#### INPUT DATA ####

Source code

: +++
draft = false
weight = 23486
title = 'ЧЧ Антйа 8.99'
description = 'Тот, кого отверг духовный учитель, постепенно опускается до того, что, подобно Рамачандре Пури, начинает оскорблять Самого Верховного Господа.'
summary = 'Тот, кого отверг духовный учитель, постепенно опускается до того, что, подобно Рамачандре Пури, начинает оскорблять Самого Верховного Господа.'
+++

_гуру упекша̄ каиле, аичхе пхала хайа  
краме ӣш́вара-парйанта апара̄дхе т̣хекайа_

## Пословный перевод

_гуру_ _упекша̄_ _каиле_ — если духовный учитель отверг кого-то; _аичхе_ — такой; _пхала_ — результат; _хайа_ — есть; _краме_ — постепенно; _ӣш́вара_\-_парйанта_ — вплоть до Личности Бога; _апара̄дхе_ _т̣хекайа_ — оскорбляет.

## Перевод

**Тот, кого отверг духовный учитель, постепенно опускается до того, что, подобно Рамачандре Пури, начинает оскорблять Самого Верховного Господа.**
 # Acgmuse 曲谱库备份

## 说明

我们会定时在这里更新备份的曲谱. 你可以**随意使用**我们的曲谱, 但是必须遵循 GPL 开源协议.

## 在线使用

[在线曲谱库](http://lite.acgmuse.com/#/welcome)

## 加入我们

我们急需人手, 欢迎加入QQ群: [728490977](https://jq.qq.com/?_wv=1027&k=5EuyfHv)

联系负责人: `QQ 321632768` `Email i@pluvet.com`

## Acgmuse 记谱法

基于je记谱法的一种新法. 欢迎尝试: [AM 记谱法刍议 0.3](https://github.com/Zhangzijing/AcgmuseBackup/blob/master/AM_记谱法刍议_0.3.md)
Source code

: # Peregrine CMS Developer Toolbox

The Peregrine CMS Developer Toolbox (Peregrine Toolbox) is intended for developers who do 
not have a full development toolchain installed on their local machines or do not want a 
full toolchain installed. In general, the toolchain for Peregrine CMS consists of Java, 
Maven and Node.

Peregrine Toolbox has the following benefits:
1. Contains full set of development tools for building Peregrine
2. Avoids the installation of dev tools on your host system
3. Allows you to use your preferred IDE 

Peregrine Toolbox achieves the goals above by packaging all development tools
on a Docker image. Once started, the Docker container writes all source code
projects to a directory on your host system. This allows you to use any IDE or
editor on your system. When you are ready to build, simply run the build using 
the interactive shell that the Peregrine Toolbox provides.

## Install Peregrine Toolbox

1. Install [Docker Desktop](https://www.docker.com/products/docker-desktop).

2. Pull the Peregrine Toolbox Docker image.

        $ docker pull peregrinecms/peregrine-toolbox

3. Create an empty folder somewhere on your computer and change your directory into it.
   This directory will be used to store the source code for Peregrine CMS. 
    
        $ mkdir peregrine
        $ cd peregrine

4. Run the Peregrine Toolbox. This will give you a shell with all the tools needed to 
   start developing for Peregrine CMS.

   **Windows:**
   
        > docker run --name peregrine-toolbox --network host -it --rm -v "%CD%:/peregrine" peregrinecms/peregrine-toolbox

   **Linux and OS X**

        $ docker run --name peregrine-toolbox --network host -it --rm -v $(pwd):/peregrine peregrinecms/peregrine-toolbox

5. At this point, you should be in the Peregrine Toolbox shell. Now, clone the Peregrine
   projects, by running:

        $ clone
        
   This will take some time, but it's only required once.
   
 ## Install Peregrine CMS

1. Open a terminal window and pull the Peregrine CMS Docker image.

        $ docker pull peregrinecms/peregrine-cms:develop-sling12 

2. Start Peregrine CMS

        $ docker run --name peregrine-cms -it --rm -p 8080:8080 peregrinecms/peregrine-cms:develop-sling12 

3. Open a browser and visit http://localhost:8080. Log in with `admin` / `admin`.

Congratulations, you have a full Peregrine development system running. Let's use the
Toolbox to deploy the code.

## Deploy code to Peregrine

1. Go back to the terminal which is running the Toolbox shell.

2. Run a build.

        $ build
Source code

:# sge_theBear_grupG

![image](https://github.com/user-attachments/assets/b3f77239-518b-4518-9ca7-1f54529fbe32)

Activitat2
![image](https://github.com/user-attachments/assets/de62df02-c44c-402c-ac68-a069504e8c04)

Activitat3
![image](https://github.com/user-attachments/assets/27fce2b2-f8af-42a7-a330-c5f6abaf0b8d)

####

**WHAT THE TASK ASKS**
With every word kept as it is, set down the entries again.

**EXERCISE SOLUTION**
Source code

: +++
draft = false
weight = 23486
title = 'ЧЧ Антйа 8.99'
description = 'Тот, кого отверг духовный учитель, постепенно опускается до того, что, подобно Рамачандре Пури, начинает оскорблять Самого Верховного Господа.'
summary = 'Тот, кого отверг духовный учитель, постепенно опускается до того, что, подобно Рамачандре Пури, начинает оскорблять Самого Верховного Господа.'
+++

_гуру упекша̄ каиле, аичхе пхала хайа  
краме ӣш́вара-парйанта апара̄дхе т̣хекайа_

## Пословный перевод

_гуру_ _упекша̄_ _каиле_ — если духовный учитель отверг кого-то; _аичхе_ — такой; _пхала_ — результат; _хайа_ — есть; _краме_ — постепенно; _ӣш́вара_\-_парйанта_ — вплоть до Личности Бога; _апара̄дхе_ _т̣хекайа_ — оскорбляет.

## Перевод

**Тот, кого отверг духовный учитель, постепенно опускается до того, что, подобно Рамачандре Пури, начинает оскорблять Самого Верховного Господа.**
 # Acgmuse 曲谱库备份

## 说明

我们会定时在这里更新备份的曲谱. 你可以**随意使用**我们的曲谱, 但是必须遵循 GPL 开源协议.

## 在线使用

[在线曲谱库](http://lite.acgmuse.com/#/welcome)

## 加入我们

我们急需人手, 欢迎加入QQ群: [728490977](https://jq.qq.com/?_wv=1027&k=5EuyfHv)

联系负责人: `QQ 321632768` `Email i@pluvet.com`

## Acgmuse 记谱法

基于je记谱法的一种新法. 欢迎尝试: [AM 记谱法刍议 0.3](https://github.com/Zhangzijing/AcgmuseBackup/blob/master/AM_记谱法刍议_0.3.md)
Source code

: # Peregrine CMS Developer Toolbox

The Peregrine CMS Developer Toolbox (Peregrine Toolbox) is intended for developers who do 
not have a full development toolchain installed on their local machines or do not want a 
full toolchain installed. In general, the toolchain for Peregrine CMS consists of Java, 
Maven and Node.

Peregrine Toolbox has the following benefits:
1. Contains full set of development tools for building Peregrine
2. Avoids the installation of dev tools on your host system
3. Allows you to use your preferred IDE 

Peregrine Toolbox achieves the goals above by packaging all development tools
on a Docker image. Once started, the Docker container writes all source code
projects to a directory on your host system. This allows you to use any IDE or
editor on your system. When you are ready to build, simply run the build using 
the interactive shell that the Peregrine Toolbox provides.

## Install Peregrine Toolbox

1. Install [Docker Desktop](https://www.docker.com/products/docker-desktop).

2. Pull the Peregrine Toolbox Docker image.

        $ docker pull peregrinecms/peregrine-toolbox

3. Create an empty folder somewhere on your computer and change your directory into it.
   This directory will be used to store the source code for Peregrine CMS. 
    
        $ mkdir peregrine
        $ cd peregrine

4. Run the Peregrine Toolbox. This will give you a shell with all the tools needed to 
   start developing for Peregrine CMS.

   **Windows:**
   
        > docker run --name peregrine-toolbox --network host -it --rm -v "%CD%:/peregrine" peregrinecms/peregrine-toolbox

   **Linux and OS X**

        $ docker run --name peregrine-toolbox --network host -it --rm -v $(pwd):/peregrine peregrinecms/peregrine-toolbox

5. At this point, you should be in the Peregrine Toolbox shell. Now, clone the Peregrine
   projects, by running:

        $ clone
        
   This will take some time, but it's only required once.
   
 ## Install Peregrine CMS

1. Open a terminal window and pull the Peregrine CMS Docker image.

        $ docker pull peregrinecms/peregrine-cms:develop-sling12 

2. Start Peregrine CMS

        $ docker run --name peregrine-cms -it --rm -p 8080:8080 peregrinecms/peregrine-cms:develop-sling12 

3. Open a browser and visit http://localhost:8080. Log in with `admin` / `admin`.

Congratulations, you have a full Peregrine development system running. Let's use the
Toolbox to deploy the code.

## Deploy code to Peregrine

1. Go back to the terminal which is running the Toolbox shell.

2. Run a build.

        $ build
Source code

:# sge_theBear_grupG

![image](https://github.com/user-attachments/assets/b3f77239-518b-4518-9ca7-1f54529fbe32)

Activitat2
![image](https://github.com/user-attachments/assets/de62df02-c44c-402c-ac68-a069504e8c04)

Activitat3
![image](https://github.com/user-attachments/assets/27fce2b2-f8af-42a7-a330-c5f6abaf0b8d)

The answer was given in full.